OK. So if AppleScript receives an NSString, can you ask for
character/word/paragraph elements using standard AppleScript idioms,
or do you have to coerce it to an AppleScript text object first, or
are you limited to using its Cocoa methods? And what about
AppleScript objects that cross to the ObjC side?
The answer to that varies some depending on the class involved. When
an AppleScript method gets a Cocoa object, it stays a Cocoa object
until you explicitly coerce it using "as". (For example, "as text".)
In the case of NSString, there is no automatic bridging of "text"

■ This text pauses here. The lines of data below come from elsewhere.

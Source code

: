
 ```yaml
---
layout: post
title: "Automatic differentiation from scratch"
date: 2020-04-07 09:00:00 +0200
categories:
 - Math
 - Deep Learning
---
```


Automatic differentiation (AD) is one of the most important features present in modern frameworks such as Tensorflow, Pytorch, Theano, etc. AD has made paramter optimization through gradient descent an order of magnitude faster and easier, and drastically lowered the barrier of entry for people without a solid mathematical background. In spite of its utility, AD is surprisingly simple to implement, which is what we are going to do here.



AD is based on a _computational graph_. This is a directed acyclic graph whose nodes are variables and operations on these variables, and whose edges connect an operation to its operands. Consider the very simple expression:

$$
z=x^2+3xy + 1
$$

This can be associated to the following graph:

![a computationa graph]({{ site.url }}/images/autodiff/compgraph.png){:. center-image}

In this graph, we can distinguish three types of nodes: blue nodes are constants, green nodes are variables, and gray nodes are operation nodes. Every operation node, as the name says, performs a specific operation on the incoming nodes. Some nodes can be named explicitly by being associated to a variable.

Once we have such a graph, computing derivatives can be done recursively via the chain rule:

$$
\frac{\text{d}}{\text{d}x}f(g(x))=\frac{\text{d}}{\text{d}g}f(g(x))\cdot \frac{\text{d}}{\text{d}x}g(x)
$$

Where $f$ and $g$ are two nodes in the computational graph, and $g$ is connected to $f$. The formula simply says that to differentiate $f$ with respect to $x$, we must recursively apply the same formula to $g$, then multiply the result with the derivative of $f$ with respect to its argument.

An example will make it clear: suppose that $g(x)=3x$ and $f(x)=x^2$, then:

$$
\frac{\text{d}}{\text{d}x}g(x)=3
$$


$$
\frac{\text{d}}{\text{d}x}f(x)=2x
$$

accessors, so you'd have to use characterAtIndex_(n) rather than
"character". There is some automatic bridging for collections,
however: "item n of" and "count" work on NSArrays and NSDictionaries,
which means you can do "repeat with i in anNSArray" and it will work,
and "property of ..." is bridged into a -valueForKey: call, which
means it works on any KVC-compliant class, notably NSDictionary.
Oh, and one other question: am I right in thinking there's no way to
access Cocoa via AppleScriptObjC outside of an Xcode project? e.g.
In Python, you can bring in PyObjC at any time with a simple
'import' statement, which is handy if you're writing a batch
processsing script (for which a full-blown app would be complete
overkill) that just needs to tap Cocoa for a bit of functionality.
Currently, that's correct, but we're aware of the desire.